■ What you should do: Copy out the data in full and exactly, passing over the pictures.

● ● ● ● ●

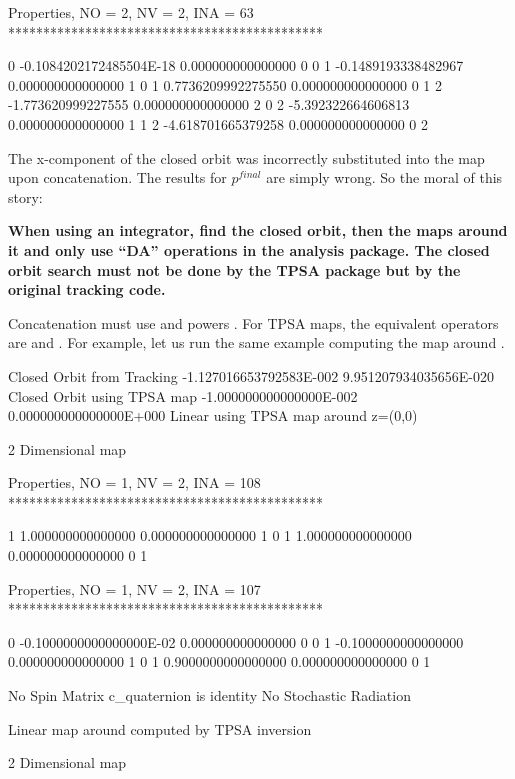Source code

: \documentclass[english,12pt,article]{article} %
\begin{document}
{{{\begin{example2}
 Properties, NO =    2, NV =    2, INA =   63
 *********************************************

   0 -0.1084202172485504E-18   0.000000000000000       0  0
   1 -0.1489193338482967       0.000000000000000       1  0
   1  0.7736209992275550       0.000000000000000       0  1
   2  -1.773620999227555       0.000000000000000       2  0
   2  -5.392322664606813       0.000000000000000       1  1
   2  -4.618701665379258       0.000000000000000       0  2

\end{example2}

The x-component of the closed orbit was incorrectly substituted into the map upon concatenation. The results for $p^{final}$ are simply wrong. So the moral of this story:

{\bf When using an integrator, find the closed orbit, then the maps around it and only use ``DA'' operations in the analysis package. The closed orbit search must not be done by the TPSA package but by the original tracking code.}

 Concatenation must use  \vn{*} and powers \vn{**}. For TPSA maps, the equivalent operators are  and . For example, let us run the same example computing the map around  .

\begin{example2}
  Closed Orbit from Tracking  -1.127016653792583E-002  9.951207934035656E-020
  Closed Orbit using TPSA map -1.000000000000000E-002  0.000000000000000E+000
  Linear using TPSA map around z=(0,0)

           2  Dimensional map

 Properties, NO =    1, NV =    2, INA =  108
 *********************************************

   1   1.000000000000000       0.000000000000000       1  0
   1   1.000000000000000       0.000000000000000       0  1


 Properties, NO =    1, NV =    2, INA =  107
 *********************************************

   0 -0.1000000000000000E-02   0.000000000000000       0  0
   1 -0.1000000000000000       0.000000000000000       1  0
   1  0.9000000000000000       0.000000000000000       0  1

  No Spin Matrix
  c_quaternion is identity
 No Stochastic Radiation
 
  Linear map around computed by TPSA inversion

           2  Dimensional map


\end{example2}}}}
\end{document}
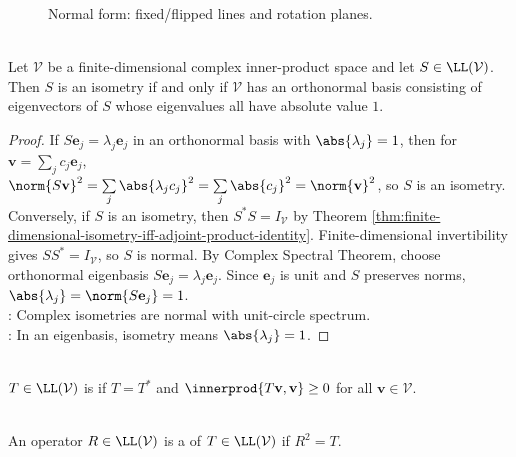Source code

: \begin{figure}[H]
  \centering
  
  \caption{Normal form: fixed/flipped lines and rotation planes.}
  \label{fig:real-isometry-blocks}
\end{figure}

\begin{theorem} \label{thm:complex-isometry-description} \\
Let $\mathcal{V}$ be a finite-dimensional complex inner-product space and let $S\in\LL(\mathcal{V})$. Then $S$ is an isometry if and only if $\mathcal{V}$ has an orthonormal basis consisting of eigenvectors of $S$ whose eigenvalues all have absolute value $1$.
\begin{proof}
If $S\mathbf{e}_j=\lambda_j\mathbf{e}_j$ in an orthonormal basis with $\abs{\lambda_j}=1$, then for $\mathbf{v}=\sum_j c_j\mathbf{e}_j$,\\
$\norm{S\mathbf{v}}^2=\sum\limits_j\abs{\lambda_jc_j}^2=\sum\limits_j\abs{c_j}^2=\norm{\mathbf{v}}^2$, so $S$ is an isometry. Conversely, if $S$ is an isometry, then $S^*S=I_{\mathcal{V}}$ by Theorem \ref{thm:finite-dimensional-isometry-iff-adjoint-product-identity}. Finite-dimensional invertibility gives $SS^*=I_{\mathcal{V}}$, so $S$ is normal. By Complex Spectral Theorem, choose orthonormal eigenbasis $S\mathbf{e}_j=\lambda_j\mathbf{e}_j$. Since $\mathbf{e}_j$ is unit and $S$ preserves norms, $\abs{\lambda_j}=\norm{S\mathbf{e}_j}=1$.\\
: Complex isometries are normal with unit-circle spectrum.\\
: In an eigenbasis, isometry means $\abs{\lambda_j}=1$.
\end{proof}
\end{theorem}

\begin{definition} \label{def:positive-operator} \\
$T\in\LL(\mathcal{V})$ is  if $T=T^*$ and $\innerprod{T\mathbf{v},\mathbf{v}}\geq0$ for all $\mathbf{v}\in\mathcal{V}$.
\end{definition}

\begin{definition} \label{def:square-root-operator} \\
An operator $R\in\LL(\mathcal{V})$ is a  of $T\in\LL(\mathcal{V})$ if $R^2=T$.
\end{definition}

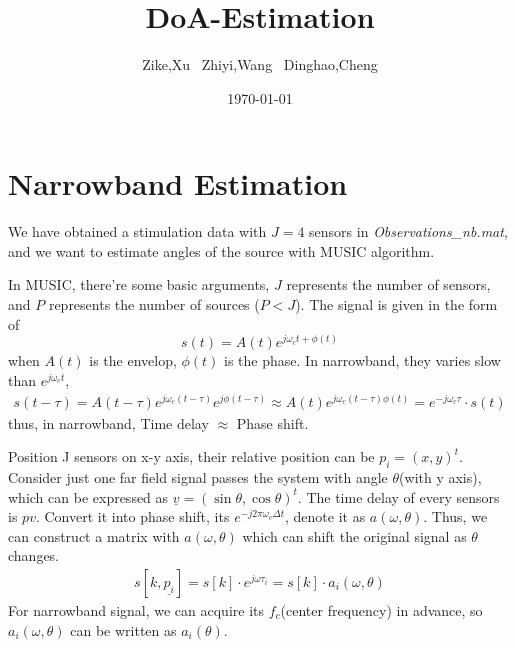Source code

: \documentclass[UTF8]{article}
\title{\bf DoA-Estimation}
\author{Zike,Xu \ Zhiyi,Wang \ Dinghao,Cheng}
\date{\today}
\newcommand{\ul}{\underline}
\begin{document}
\maketitle
\tableofcontents

\newpage

\section{Narrowband Estimation}
\hspace{0.5em} We have obtained a stimulation data with $J = 4$ sensors in \emph{Observations\_nb.mat}, and we want to estimate angles of the source with MUSIC algorithm.

In MUSIC, there're some basic arguments, $J$ represents the number of sensors, and $P$ represents the number of sources ($P < J$).
The signal is given in the form of
\begin{equation}
    s(t) = A(t)e^{j\omega_c t + \phi(t)}
\end{equation}
when $A(t)$ is the envelop, $\phi(t)$ is the phase. In narrowband, they varies slow than $e^{j \omega_c t}$,
\begin{gather}
    s(t - \tau) = A(t - \tau) e^{j\omega_c(t - \tau)}e^{j\phi(t - \tau)} \approx A(t)e^{j\omega_c(t - \tau) \phi(t)} = e^{-j\omega_c\tau}\cdot s(t)
\end{gather}
thus, in narrowband, Time delay $\approx$ Phase shift.

Position J sensors on x-y axis, their relative position can be $p_i = (x, y)^t$. Consider just one far field signal passes the system with angle $\theta$(with y axis), which can be expressed as $\ul{v} = (\sin \theta, \cos \theta)^t$. The time delay of every sensors is $p v$. Convert it into phase shift, its $e^{-j 2 \pi \omega_c \Delta t}$, denote it as $a(\omega, \theta)$. Thus, we can construct a matrix with $a(\omega, \theta)$ which can shift the original signal as $\theta$ changes.
\begin{gather}
    s[k, \ul{p_i}] = s[k] \cdot e^{j \omega \tau_i} = s[k] \cdot a_i(\omega, \theta)
\end{gather}
For narrowband signal, we can acquire its $f_c$(center frequency) in advance, so $a_i(\omega, \theta)$ can be written as $a_i(\theta)$.
\end{document}
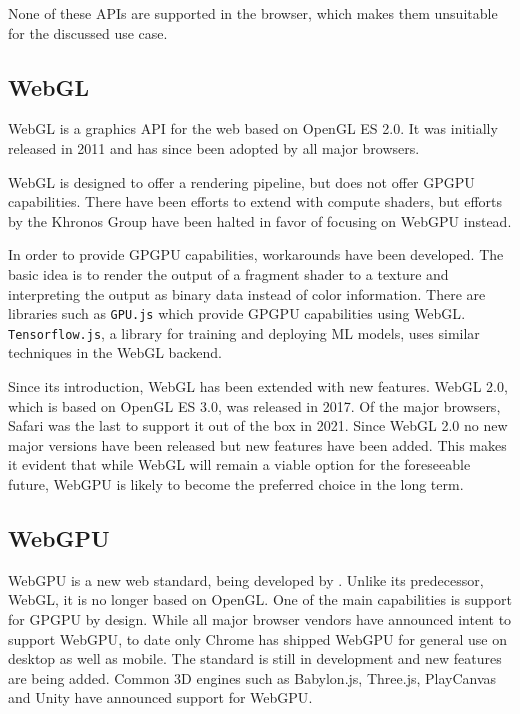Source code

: None of these \glspl{API} are supported in the browser, which makes them unsuitable for the discussed use case.

\subsection*{WebGL}

\gls{WebGL} is a graphics \gls{API} for the web based on \gls{OpenGL ES} 2.0. It was initially released in 2011 and has since been adopted by all major browsers.

\gls{WebGL} is designed to offer a rendering pipeline, but does not offer \gls{GPGPU} capabilities. There have been efforts to extend with compute shaders, but efforts by the \gls{Khronos Group} have been halted in favor of focusing on \gls{WebGPU} instead.

In order to provide \gls{GPGPU} capabilities, workarounds have been developed. The basic idea is to render the output of a fragment shader to a texture and interpreting the output as binary data instead of color information.
There are libraries such as \texttt{GPU.js} which provide \gls{GPGPU} capabilities using \gls{WebGL}. \texttt{Tensorflow.js}, a library for training and deploying \gls{ML} models, uses similar techniques in the \gls{WebGL} backend.

Since its introduction, \gls{WebGL} has been extended with new features. \gls{WebGL} 2.0, which is based on \gls{OpenGL ES} 3.0, was released in 2017. Of the major browsers, Safari was the last to support it out of the box in 2021. Since \gls{WebGL} 2.0 no new major versions have been released but new features have been added. This makes it evident that while \gls{WebGL} will remain a viable option for the foreseeable future, \gls{WebGPU} is likely to become the preferred choice in the long term.

\subsection*{WebGPU}

\gls{WebGPU} is a new web standard, being developed by  \cite{webgpuSpecification}. Unlike its predecessor, \gls{WebGL}, it is no longer based on \gls{OpenGL}. One of the main capabilities is support for \gls{GPGPU} by design. While all major browser vendors have announced intent to support \gls{WebGPU}, to date only Chrome has shipped \gls{WebGPU} for general use on desktop as well as mobile.
The standard is still in development and new features are being added.
Common 3D engines such as \gls{Babylon.js}, \gls{Three.js}, \gls{PlayCanvas} and \gls{Unity} have announced support for \gls{WebGPU}.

● ● ● ● ●

■ Written answer:
Source code

: \documentclass[english,12pt,article]{article} %
\begin{document}
{{{\begin{example2}
 Properties, NO =    2, NV =    2, INA =   63
 *********************************************

   0 -0.1084202172485504E-18   0.000000000000000       0  0
   1 -0.1489193338482967       0.000000000000000       1  0
   1  0.7736209992275550       0.000000000000000       0  1
   2  -1.773620999227555       0.000000000000000       2  0
   2  -5.392322664606813       0.000000000000000       1  1
   2  -4.618701665379258       0.000000000000000       0  2

\end{example2}

The x-component of the closed orbit was incorrectly substituted into the map upon concatenation. The results for $p^{final}$ are simply wrong. So the moral of this story:

{\bf When using an integrator, find the closed orbit, then the maps around it and only use ``DA'' operations in the analysis package. The closed orbit search must not be done by the TPSA package but by the original tracking code.}

 Concatenation must use  \vn{*} and powers \vn{**}. For TPSA maps, the equivalent operators are  and . For example, let us run the same example computing the map around  .

\begin{example2}
  Closed Orbit from Tracking  -1.127016653792583E-002  9.951207934035656E-020
  Closed Orbit using TPSA map -1.000000000000000E-002  0.000000000000000E+000
  Linear using TPSA map around z=(0,0)

           2  Dimensional map

 Properties, NO =    1, NV =    2, INA =  108
 *********************************************

   1   1.000000000000000       0.000000000000000       1  0
   1   1.000000000000000       0.000000000000000       0  1


 Properties, NO =    1, NV =    2, INA =  107
 *********************************************

   0 -0.1000000000000000E-02   0.000000000000000       0  0
   1 -0.1000000000000000       0.000000000000000       1  0
   1  0.9000000000000000       0.000000000000000       0  1

  No Spin Matrix
  c_quaternion is identity
 No Stochastic Radiation
 
  Linear map around computed by TPSA inversion

           2  Dimensional map


\end{example2}}}}
\end{document}
Source code

: \begin{figure}[H]
  \centering
  
  \caption{Normal form: fixed/flipped lines and rotation planes.}
  \label{fig:real-isometry-blocks}
\end{figure}

\begin{theorem} \label{thm:complex-isometry-description} \\
Let $\mathcal{V}$ be a finite-dimensional complex inner-product space and let $S\in\LL(\mathcal{V})$. Then $S$ is an isometry if and only if $\mathcal{V}$ has an orthonormal basis consisting of eigenvectors of $S$ whose eigenvalues all have absolute value $1$.
\begin{proof}
If $S\mathbf{e}_j=\lambda_j\mathbf{e}_j$ in an orthonormal basis with $\abs{\lambda_j}=1$, then for $\mathbf{v}=\sum_j c_j\mathbf{e}_j$,\\
$\norm{S\mathbf{v}}^2=\sum\limits_j\abs{\lambda_jc_j}^2=\sum\limits_j\abs{c_j}^2=\norm{\mathbf{v}}^2$, so $S$ is an isometry. Conversely, if $S$ is an isometry, then $S^*S=I_{\mathcal{V}}$ by Theorem \ref{thm:finite-dimensional-isometry-iff-adjoint-product-identity}. Finite-dimensional invertibility gives $SS^*=I_{\mathcal{V}}$, so $S$ is normal. By Complex Spectral Theorem, choose orthonormal eigenbasis $S\mathbf{e}_j=\lambda_j\mathbf{e}_j$. Since $\mathbf{e}_j$ is unit and $S$ preserves norms, $\abs{\lambda_j}=\norm{S\mathbf{e}_j}=1$.\\
: Complex isometries are normal with unit-circle spectrum.\\
: In an eigenbasis, isometry means $\abs{\lambda_j}=1$.
\end{proof}
\end{theorem}

\begin{definition} \label{def:positive-operator} \\
$T\in\LL(\mathcal{V})$ is  if $T=T^*$ and $\innerprod{T\mathbf{v},\mathbf{v}}\geq0$ for all $\mathbf{v}\in\mathcal{V}$.
\end{definition}

\begin{definition} \label{def:square-root-operator} \\
An operator $R\in\LL(\mathcal{V})$ is a  of $T\in\LL(\mathcal{V})$ if $R^2=T$.
\end{definition}

Source code

: \documentclass[UTF8]{article}
\title{\bf DoA-Estimation}
\author{Zike,Xu \ Zhiyi,Wang \ Dinghao,Cheng}
\date{\today}
\newcommand{\ul}{\underline}
\begin{document}
\maketitle
\tableofcontents

\newpage

\section{Narrowband Estimation}
\hspace{0.5em} We have obtained a stimulation data with $J = 4$ sensors in \emph{Observations\_nb.mat}, and we want to estimate angles of the source with MUSIC algorithm.

In MUSIC, there're some basic arguments, $J$ represents the number of sensors, and $P$ represents the number of sources ($P < J$).
The signal is given in the form of
\begin{equation}
    s(t) = A(t)e^{j\omega_c t + \phi(t)}
\end{equation}
when $A(t)$ is the envelop, $\phi(t)$ is the phase. In narrowband, they varies slow than $e^{j \omega_c t}$,
\begin{gather}
    s(t - \tau) = A(t - \tau) e^{j\omega_c(t - \tau)}e^{j\phi(t - \tau)} \approx A(t)e^{j\omega_c(t - \tau) \phi(t)} = e^{-j\omega_c\tau}\cdot s(t)
\end{gather}
thus, in narrowband, Time delay $\approx$ Phase shift.

Position J sensors on x-y axis, their relative position can be $p_i = (x, y)^t$. Consider just one far field signal passes the system with angle $\theta$(with y axis), which can be expressed as $\ul{v} = (\sin \theta, \cos \theta)^t$. The time delay of every sensors is $p v$. Convert it into phase shift, its $e^{-j 2 \pi \omega_c \Delta t}$, denote it as $a(\omega, \theta)$. Thus, we can construct a matrix with $a(\omega, \theta)$ which can shift the original signal as $\theta$ changes.
\begin{gather}
    s[k, \ul{p_i}] = s[k] \cdot e^{j \omega \tau_i} = s[k] \cdot a_i(\omega, \theta)
\end{gather}
For narrowband signal, we can acquire its $f_c$(center frequency) in advance, so $a_i(\omega, \theta)$ can be written as $a_i(\theta)$.
\end{document}
Source code

: None of these \glspl{API} are supported in the browser, which makes them unsuitable for the discussed use case.

\subsection*{WebGL}

\gls{WebGL} is a graphics \gls{API} for the web based on \gls{OpenGL ES} 2.0. It was initially released in 2011 and has since been adopted by all major browsers.

\gls{WebGL} is designed to offer a rendering pipeline, but does not offer \gls{GPGPU} capabilities. There have been efforts to extend with compute shaders, but efforts by the \gls{Khronos Group} have been halted in favor of focusing on \gls{WebGPU} instead.

In order to provide \gls{GPGPU} capabilities, workarounds have been developed. The basic idea is to render the output of a fragment shader to a texture and interpreting the output as binary data instead of color information.
There are libraries such as \texttt{GPU.js} which provide \gls{GPGPU} capabilities using \gls{WebGL}. \texttt{Tensorflow.js}, a library for training and deploying \gls{ML} models, uses similar techniques in the \gls{WebGL} backend.

Since its introduction, \gls{WebGL} has been extended with new features. \gls{WebGL} 2.0, which is based on \gls{OpenGL ES} 3.0, was released in 2017. Of the major browsers, Safari was the last to support it out of the box in 2021. Since \gls{WebGL} 2.0 no new major versions have been released but new features have been added. This makes it evident that while \gls{WebGL} will remain a viable option for the foreseeable future, \gls{WebGPU} is likely to become the preferred choice in the long term.

\subsection*{WebGPU}

\gls{WebGPU} is a new web standard, being developed by  \cite{webgpuSpecification}. Unlike its predecessor, \gls{WebGL}, it is no longer based on \gls{OpenGL}. One of the main capabilities is support for \gls{GPGPU} by design. While all major browser vendors have announced intent to support \gls{WebGPU}, to date only Chrome has shipped \gls{WebGPU} for general use on desktop as well as mobile.
The standard is still in development and new features are being added.
Common 3D engines such as \gls{Babylon.js}, \gls{Three.js}, \gls{PlayCanvas} and \gls{Unity} have announced support for \gls{WebGPU}.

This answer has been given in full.